Speaking from my own experiences trying to establish and maintain amazon themed biotopes I've steered away from keeping any live plants. Just going with the right pieces of driftwood or branches, leaf matter(almond leaves?),sand substrate ,and rock work will speak volumes of your setup if done correctly. Not much lighting is needed either but if necessary apply something on a smaller scale. This also depends on the species u plan on keeping as well. Species like tetras,corys, apistogrammas,discus etc thrive in these conditions . With water being so soft here in the lower mainland this is ideal for a biotope u wanna do. I still add minerals to my water keeping my stock happy for growth,breeding etc. Any questions fire away , I currently run an amazon themed setup now and have a few journals on the forum here if u wanna gather some ideas. There's a few other members doing similar setups as well have a look around and good luck with it. Keep us posted on the progress


----------



## NPKstyle (May 20, 2011)

Wow thanks for all the responses people.

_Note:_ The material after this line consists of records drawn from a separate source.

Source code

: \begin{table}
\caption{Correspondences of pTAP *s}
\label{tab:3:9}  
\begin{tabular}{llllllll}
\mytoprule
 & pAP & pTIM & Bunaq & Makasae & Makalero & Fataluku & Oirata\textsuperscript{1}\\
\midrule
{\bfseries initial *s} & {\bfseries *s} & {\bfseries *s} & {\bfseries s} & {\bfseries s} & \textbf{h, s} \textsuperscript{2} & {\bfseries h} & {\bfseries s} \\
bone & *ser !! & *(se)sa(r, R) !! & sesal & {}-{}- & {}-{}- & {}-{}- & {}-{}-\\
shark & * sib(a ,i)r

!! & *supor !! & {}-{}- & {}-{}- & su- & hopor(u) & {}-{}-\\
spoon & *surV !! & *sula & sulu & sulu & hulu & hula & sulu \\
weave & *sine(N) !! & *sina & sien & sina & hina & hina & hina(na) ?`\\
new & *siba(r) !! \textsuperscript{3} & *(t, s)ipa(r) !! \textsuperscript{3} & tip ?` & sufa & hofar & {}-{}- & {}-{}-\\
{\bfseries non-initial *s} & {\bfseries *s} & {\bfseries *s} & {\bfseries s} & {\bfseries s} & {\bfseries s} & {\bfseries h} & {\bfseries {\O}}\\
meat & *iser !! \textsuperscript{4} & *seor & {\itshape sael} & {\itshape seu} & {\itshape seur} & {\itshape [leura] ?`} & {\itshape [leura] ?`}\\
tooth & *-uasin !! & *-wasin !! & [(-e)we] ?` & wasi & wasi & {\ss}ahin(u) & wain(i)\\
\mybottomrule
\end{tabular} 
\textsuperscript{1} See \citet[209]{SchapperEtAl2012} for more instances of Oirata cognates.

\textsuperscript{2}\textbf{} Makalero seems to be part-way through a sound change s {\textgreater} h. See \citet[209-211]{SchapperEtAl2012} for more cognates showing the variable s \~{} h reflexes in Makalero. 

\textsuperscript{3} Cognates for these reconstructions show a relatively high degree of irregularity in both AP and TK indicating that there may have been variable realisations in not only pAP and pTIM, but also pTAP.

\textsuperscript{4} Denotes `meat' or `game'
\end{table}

With help from here I've accumulated most of the hardscape that I've envisioned.. going to get lava rock next (and throw them in some nylon socks to build some height).

I've got almond leaves, a couple pieces of driftwood, ADA arizona sand, some normal gravel substrate, ADA amazonia, and some larger natural looking round stones (hagen brand). I set up half the tank (the part that won't be elevated) today and I'm real excited at how this is going to look.

I just checked back at this thread after looking at the Tropica website and am surprised to see a ton of Tropica suggestions! I'm thinking of going with these 2 for sure:
Echinodorus 'Bleherae' - Tropica Aquarium Plants
Echinodorus 'Barthii' - Tropica Aquarium Plants (i realize this is a lab cultivated species but it looks sweet)

As suggested, I'm going to go light on the plants and focus more on the leaf litter/driftwood/sand look.

I will post some pictures probably before I put plants in. I'm assuming the plants I order will take a while to arrive. I think I'll order via April's. In a couple weeks it's livestock time!


----------



## aprilsaquarium (Aug 22, 2016)

Keep updating. I can order when ready. Corys are arriving also. 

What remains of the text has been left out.